Tech giant Apple will reportedly get a three more days to respond to an order requiring the company to aid the FBI in hacking an iPhone belonging to one of the shooters who carried out a terrorist attack in San Bernardino, California.

The company’s response to the order will now be due on Feb. 26 rather than on Tuesday, Bloomberg Business reported, citing two people familiar with the timeline of the case. The extended timeline would give Apple more time to strengthen its defense in opposition of the order.

However a spokesman for the U.S. Attorney’s Office for the Central District of California said Friday that no paperwork has been filed in the case in relation to an extension.

Apple CEO Tim Cook said hours after the order was issued on Tuesday that he would oppose it, calling the FBI’s requests a government overreach that would force the company to devise a “backdoor” to its encryption security features.
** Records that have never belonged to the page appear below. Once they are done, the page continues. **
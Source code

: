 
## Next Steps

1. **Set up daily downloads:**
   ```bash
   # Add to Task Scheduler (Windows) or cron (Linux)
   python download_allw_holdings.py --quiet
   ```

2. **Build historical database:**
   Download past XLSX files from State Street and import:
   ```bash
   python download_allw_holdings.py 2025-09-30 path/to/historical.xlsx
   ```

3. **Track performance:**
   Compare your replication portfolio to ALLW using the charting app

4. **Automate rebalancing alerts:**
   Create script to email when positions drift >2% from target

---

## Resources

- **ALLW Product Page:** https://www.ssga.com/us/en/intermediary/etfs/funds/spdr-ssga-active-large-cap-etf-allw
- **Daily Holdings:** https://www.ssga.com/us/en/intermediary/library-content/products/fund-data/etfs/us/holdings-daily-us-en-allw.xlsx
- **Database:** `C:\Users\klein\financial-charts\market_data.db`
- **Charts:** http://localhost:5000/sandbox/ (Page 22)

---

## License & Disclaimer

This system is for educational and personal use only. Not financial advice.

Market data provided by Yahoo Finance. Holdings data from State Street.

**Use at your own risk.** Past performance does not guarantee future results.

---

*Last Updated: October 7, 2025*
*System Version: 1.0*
The order, issued by Magistrate Judge Sheri Pym of the Central California Federal District Court, would force Apple to provide technical assistance to the FBI so that agents could attempt to break the four-digit password that protects the work-issued cellphone belonging to Syed Rizwan Farook.

Judge Pym’s order had originally required Apple to respond to the order within five business days.

Apple bristled at the order, with Mr. Cook warning that by devising a way to break the encryption on Farook’s phone, the privacy of everyday iPhone users would be put in danger.

“The government suggests this tool could only be used once, on one phone,” Mr. Cook wrote in an open letter posted on the company’s website. “But that’s simply not true. Once created, the technique could be used over and over again, on any number of devices.”

Tech companies and law enforcement agencies have now begun to take sides on the issue, with other Silicon Valley firms supporting Apple’s stance on privacy rights and police officials railing against the decision.